I think that "(1)" should actually be "(0,1,0)". millitz just made a typo.

so, for this l=1 system, we write out all the basis kets:

$|1,1>,|1,0>,|1,-1>,|0,1>,|0,0>,|0,-1>,|-1,1>,|-1,0>,|-1,-1>$

(i) do we just ASSUME that all the basis kets are normalised to 1?
(ii) we can just work from here yes e.g.

normalise $|1,0>+3|-1,0>$

we get $\left( <1,0|+3<-1,0| \right) \left(|1,0>+3|-1,0> \right) = <1,0|1,0> +3<1,0|-1,0> + 3<-1,0|1,0> + 9<-1,0|-1,0> = 1 + 9=10$ using the orthogonality of eigenstates

and so the normalised wavefunction is $\psi=\frac{1}{\sqrt{10}}(|1,0>+3|-1,0>)$

can someone confirm both those points please?

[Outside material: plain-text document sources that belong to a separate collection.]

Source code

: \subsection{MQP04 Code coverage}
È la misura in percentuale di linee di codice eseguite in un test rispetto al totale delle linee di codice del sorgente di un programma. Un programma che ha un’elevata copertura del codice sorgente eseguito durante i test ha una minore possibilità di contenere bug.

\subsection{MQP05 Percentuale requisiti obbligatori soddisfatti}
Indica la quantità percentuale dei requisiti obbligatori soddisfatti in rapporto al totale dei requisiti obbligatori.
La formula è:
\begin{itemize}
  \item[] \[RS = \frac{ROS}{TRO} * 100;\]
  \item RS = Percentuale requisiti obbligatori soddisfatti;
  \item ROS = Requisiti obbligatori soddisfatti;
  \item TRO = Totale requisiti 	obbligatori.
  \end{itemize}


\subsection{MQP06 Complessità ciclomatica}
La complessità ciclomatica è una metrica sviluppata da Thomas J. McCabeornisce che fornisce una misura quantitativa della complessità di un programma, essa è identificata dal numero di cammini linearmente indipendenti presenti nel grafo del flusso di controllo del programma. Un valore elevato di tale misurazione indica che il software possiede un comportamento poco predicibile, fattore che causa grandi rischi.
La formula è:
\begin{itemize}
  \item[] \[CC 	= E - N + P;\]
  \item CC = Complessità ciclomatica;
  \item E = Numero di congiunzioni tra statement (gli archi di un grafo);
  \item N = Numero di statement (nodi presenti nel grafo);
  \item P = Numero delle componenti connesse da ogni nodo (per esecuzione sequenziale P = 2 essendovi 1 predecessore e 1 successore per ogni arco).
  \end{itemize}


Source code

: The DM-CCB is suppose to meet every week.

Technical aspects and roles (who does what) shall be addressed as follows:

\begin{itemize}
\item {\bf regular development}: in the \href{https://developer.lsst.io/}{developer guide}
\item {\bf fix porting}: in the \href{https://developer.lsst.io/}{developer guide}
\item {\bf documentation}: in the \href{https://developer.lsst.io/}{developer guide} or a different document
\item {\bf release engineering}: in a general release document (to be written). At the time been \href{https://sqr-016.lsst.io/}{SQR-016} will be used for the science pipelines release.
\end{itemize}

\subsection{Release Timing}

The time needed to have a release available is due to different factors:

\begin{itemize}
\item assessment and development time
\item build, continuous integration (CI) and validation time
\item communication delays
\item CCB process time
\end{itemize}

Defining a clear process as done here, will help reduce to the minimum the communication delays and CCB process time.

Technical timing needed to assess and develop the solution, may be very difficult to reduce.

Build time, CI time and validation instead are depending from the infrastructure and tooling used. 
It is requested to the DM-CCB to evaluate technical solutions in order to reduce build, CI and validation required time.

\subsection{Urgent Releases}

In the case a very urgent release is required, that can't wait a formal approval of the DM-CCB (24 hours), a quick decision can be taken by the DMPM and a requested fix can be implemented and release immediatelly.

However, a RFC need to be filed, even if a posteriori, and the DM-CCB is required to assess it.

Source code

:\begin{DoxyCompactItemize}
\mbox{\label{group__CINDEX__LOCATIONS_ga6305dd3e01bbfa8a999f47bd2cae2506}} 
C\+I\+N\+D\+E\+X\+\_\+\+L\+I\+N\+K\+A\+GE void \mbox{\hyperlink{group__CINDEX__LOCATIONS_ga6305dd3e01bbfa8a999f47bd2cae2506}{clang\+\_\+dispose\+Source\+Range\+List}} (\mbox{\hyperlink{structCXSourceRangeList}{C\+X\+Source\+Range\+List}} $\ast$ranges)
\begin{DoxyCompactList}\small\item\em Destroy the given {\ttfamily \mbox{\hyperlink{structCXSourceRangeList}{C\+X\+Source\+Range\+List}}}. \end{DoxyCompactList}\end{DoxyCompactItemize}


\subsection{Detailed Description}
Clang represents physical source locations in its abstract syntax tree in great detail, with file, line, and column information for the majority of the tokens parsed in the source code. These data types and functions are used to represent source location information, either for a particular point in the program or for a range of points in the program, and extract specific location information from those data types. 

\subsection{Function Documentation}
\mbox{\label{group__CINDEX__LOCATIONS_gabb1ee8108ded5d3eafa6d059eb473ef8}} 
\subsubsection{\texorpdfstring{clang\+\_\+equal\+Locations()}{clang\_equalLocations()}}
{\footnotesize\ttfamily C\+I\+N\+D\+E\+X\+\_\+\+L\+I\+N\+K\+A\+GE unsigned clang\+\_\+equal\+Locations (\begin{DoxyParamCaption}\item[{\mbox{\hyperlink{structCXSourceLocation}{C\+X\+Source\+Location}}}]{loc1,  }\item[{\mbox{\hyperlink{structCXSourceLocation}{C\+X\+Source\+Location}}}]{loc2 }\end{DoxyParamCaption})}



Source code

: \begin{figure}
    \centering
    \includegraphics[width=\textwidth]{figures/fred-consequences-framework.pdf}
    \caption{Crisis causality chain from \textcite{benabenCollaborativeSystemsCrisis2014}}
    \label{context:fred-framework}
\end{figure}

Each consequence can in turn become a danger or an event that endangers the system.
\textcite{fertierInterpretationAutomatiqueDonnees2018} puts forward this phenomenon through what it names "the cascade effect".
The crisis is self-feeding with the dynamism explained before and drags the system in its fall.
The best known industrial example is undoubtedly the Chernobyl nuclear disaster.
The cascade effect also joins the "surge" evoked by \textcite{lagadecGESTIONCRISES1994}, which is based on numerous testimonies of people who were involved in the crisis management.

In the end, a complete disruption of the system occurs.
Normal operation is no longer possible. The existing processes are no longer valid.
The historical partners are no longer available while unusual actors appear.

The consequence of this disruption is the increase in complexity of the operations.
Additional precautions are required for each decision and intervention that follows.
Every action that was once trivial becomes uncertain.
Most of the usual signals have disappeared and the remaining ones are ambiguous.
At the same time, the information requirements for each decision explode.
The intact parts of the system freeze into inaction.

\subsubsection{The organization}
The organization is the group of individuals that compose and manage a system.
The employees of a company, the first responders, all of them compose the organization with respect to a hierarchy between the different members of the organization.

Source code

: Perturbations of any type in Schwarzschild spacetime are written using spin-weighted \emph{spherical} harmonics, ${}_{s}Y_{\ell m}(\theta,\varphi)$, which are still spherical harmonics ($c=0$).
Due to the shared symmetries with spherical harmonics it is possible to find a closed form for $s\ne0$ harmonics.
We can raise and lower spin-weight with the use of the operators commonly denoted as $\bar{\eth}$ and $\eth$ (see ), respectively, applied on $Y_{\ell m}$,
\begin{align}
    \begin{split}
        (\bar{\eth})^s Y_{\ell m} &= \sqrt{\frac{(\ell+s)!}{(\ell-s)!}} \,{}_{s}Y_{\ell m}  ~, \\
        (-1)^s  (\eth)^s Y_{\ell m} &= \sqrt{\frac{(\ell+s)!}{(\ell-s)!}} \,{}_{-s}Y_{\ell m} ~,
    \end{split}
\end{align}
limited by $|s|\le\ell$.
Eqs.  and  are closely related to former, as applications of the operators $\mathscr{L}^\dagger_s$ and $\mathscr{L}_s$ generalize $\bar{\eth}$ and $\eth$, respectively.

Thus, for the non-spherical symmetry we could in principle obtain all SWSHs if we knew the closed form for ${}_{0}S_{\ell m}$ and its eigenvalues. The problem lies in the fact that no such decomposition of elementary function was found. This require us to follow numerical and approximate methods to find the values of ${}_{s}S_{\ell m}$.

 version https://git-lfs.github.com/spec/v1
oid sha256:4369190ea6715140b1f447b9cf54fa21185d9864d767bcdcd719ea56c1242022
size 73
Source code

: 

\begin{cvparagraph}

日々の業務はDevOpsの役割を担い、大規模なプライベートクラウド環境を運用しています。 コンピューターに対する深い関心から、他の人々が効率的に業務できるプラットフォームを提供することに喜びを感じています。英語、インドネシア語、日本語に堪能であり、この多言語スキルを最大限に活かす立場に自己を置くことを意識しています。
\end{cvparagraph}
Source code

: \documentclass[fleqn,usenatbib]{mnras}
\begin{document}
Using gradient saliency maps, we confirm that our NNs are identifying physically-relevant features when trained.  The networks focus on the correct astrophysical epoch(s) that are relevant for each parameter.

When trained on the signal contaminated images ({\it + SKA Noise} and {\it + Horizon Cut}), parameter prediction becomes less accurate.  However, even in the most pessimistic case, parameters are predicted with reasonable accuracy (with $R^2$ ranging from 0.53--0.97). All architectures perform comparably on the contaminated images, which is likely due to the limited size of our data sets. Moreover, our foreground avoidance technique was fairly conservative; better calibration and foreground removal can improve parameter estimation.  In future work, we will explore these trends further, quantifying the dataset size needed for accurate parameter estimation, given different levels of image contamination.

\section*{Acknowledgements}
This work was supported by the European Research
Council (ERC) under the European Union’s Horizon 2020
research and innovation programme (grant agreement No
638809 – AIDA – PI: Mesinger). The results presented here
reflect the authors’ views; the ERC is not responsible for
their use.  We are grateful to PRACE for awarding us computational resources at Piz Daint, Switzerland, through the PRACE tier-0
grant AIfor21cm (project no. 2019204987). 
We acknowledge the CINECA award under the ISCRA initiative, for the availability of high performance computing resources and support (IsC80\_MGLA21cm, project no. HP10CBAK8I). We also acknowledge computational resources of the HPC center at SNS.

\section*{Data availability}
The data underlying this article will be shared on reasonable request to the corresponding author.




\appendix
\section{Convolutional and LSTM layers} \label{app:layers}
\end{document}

After reading your problem, it makes more sense to me right now.
Now I finally understand that the first and second # represent the 2 m value for 2 particles.
So actually this'll give us 9 basic vectors (which you just listed).
So theoretically, you should use some vector like (1,0,0,0,0,0,0,0,0) instead of (1,0,0). But I think you get the idea ;)
Yes, I made a wrong assumption. I thought the 2 numbers represent j, and m_j value; which is not true.
And for 1/(10)^(1/2)..., I don't see anything wrong with it.